§ **ABOUT THIS TASK**:
Among the records, find the lines that hold the string "higher" and return them.

---- RECORDS SHOWN

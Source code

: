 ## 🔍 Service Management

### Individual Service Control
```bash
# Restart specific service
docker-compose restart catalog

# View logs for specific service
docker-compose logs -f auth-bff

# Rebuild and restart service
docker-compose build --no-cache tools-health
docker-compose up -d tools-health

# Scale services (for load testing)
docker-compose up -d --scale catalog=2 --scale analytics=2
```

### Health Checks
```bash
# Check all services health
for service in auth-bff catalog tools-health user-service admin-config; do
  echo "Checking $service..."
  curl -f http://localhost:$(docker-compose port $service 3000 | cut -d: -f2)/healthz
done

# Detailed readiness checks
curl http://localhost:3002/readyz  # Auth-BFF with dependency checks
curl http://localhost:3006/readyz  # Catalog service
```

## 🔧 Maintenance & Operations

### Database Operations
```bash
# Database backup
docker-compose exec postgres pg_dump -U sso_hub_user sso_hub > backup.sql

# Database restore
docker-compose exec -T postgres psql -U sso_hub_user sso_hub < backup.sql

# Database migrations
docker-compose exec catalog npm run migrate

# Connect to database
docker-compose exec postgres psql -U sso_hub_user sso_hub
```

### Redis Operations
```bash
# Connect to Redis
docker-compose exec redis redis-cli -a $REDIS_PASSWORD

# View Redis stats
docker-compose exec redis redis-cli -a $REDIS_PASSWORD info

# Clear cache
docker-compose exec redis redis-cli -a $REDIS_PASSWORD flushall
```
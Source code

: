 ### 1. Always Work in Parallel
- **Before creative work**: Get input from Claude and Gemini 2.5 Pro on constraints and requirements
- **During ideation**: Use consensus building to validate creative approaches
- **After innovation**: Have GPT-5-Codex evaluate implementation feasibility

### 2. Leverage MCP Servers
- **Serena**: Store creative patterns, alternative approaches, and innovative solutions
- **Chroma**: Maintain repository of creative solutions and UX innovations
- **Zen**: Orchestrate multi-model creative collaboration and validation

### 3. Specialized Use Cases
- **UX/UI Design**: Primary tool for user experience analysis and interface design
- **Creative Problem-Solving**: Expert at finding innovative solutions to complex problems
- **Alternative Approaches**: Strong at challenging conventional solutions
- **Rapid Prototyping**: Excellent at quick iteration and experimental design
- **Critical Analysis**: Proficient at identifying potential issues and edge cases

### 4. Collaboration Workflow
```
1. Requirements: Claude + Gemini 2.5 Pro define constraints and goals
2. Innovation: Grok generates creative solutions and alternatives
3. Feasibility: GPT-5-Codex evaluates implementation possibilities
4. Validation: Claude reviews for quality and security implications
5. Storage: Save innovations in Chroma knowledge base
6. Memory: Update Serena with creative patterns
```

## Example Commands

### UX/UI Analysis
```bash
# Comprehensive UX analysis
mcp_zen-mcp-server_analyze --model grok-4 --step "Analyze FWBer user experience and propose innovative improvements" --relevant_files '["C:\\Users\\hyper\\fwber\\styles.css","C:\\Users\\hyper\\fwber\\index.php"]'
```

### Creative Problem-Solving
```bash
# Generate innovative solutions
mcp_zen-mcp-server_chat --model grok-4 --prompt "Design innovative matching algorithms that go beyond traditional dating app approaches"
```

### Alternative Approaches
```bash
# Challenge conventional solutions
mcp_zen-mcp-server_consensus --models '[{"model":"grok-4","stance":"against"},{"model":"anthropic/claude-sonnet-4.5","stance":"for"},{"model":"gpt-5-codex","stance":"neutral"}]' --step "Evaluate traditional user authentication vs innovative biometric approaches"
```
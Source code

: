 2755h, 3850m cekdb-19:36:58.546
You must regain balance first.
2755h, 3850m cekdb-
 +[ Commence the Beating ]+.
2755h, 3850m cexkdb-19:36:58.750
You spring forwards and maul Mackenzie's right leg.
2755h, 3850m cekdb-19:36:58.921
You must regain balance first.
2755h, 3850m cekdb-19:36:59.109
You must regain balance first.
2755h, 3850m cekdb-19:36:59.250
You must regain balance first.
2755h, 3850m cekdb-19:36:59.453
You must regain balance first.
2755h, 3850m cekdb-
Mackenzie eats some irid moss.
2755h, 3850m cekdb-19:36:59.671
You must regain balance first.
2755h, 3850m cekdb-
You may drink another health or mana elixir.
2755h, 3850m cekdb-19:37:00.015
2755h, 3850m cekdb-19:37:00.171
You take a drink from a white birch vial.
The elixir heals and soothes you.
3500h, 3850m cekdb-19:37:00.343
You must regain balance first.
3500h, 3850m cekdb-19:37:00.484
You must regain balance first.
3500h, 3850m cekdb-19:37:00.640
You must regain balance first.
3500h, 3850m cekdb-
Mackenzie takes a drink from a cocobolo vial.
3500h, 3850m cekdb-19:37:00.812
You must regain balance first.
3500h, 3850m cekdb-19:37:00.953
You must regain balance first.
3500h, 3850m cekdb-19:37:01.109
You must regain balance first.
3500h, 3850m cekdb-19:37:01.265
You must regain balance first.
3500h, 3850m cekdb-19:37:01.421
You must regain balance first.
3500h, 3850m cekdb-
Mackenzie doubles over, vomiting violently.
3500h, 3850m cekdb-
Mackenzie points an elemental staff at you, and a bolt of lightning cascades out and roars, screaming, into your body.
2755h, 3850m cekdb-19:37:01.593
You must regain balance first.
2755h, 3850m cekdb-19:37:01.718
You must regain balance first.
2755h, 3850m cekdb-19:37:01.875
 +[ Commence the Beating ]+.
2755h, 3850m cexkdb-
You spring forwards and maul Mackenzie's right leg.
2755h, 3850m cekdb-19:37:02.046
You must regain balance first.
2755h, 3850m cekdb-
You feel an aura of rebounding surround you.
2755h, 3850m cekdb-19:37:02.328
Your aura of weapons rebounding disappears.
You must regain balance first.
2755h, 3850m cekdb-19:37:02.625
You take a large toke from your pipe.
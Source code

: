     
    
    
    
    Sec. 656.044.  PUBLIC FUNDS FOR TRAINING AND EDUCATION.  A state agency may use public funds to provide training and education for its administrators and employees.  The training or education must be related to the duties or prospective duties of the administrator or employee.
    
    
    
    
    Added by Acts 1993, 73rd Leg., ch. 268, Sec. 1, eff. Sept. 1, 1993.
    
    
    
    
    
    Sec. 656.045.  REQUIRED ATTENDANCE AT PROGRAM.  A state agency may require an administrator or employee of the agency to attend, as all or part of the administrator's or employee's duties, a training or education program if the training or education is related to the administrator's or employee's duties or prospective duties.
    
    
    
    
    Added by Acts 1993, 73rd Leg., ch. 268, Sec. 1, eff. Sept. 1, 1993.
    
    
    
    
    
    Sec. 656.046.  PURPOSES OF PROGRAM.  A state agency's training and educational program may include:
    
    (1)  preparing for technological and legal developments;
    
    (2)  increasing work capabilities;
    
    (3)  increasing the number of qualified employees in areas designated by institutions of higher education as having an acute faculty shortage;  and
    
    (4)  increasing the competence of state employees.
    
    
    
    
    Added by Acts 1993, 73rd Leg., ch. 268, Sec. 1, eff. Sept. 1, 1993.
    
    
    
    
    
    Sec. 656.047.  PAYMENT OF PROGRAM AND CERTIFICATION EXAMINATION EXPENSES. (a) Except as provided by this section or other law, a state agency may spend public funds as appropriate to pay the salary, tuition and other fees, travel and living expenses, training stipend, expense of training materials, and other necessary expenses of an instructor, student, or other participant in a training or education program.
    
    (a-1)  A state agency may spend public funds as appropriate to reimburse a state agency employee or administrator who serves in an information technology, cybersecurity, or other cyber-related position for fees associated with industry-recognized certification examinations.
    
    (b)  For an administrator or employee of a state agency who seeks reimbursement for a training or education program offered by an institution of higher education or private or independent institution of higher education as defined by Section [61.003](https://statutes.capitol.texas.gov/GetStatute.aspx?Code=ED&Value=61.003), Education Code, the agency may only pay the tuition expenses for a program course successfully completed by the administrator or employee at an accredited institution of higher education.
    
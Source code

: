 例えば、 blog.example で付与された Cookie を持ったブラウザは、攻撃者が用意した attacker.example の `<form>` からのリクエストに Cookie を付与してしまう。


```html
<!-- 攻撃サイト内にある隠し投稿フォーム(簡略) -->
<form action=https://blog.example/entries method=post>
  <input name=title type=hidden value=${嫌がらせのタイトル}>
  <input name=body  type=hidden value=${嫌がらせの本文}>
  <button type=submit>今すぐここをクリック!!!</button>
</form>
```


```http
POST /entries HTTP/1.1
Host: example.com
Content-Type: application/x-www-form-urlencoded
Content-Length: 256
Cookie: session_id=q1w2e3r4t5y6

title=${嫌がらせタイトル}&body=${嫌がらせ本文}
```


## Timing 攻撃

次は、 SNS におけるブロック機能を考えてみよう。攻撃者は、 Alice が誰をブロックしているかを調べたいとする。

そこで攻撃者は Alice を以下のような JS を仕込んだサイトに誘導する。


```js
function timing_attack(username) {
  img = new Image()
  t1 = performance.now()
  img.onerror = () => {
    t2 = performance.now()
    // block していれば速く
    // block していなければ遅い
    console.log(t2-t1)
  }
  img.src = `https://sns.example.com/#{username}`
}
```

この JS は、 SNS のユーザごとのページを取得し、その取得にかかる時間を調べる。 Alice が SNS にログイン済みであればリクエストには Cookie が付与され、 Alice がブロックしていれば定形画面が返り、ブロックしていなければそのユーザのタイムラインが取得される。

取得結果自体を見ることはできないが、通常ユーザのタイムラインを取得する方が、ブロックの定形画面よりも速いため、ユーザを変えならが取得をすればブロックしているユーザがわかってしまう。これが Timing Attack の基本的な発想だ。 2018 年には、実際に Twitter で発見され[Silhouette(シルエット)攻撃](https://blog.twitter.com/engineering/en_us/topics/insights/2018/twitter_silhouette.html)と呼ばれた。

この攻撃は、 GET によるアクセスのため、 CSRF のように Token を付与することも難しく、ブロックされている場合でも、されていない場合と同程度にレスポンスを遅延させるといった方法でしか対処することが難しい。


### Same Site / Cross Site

--------

§ **SOLVED EXERCISE**:
    (3)  increasing the number of qualified employees in areas designated by institutions of higher education as having an acute faculty shortage;  and
    (b)  For an administrator or employee of a state agency who seeks reimbursement for a training or education program offered by an institution of higher education or private or independent institution of higher education as defined by Section [61.003](https://statutes.capitol.texas.gov/GetStatute.aspx?Code=ED&Value=61.003), Education Code, the agency may only pay the tuition expenses for a program course successfully completed by the administrator or employee at an accredited institution of higher education.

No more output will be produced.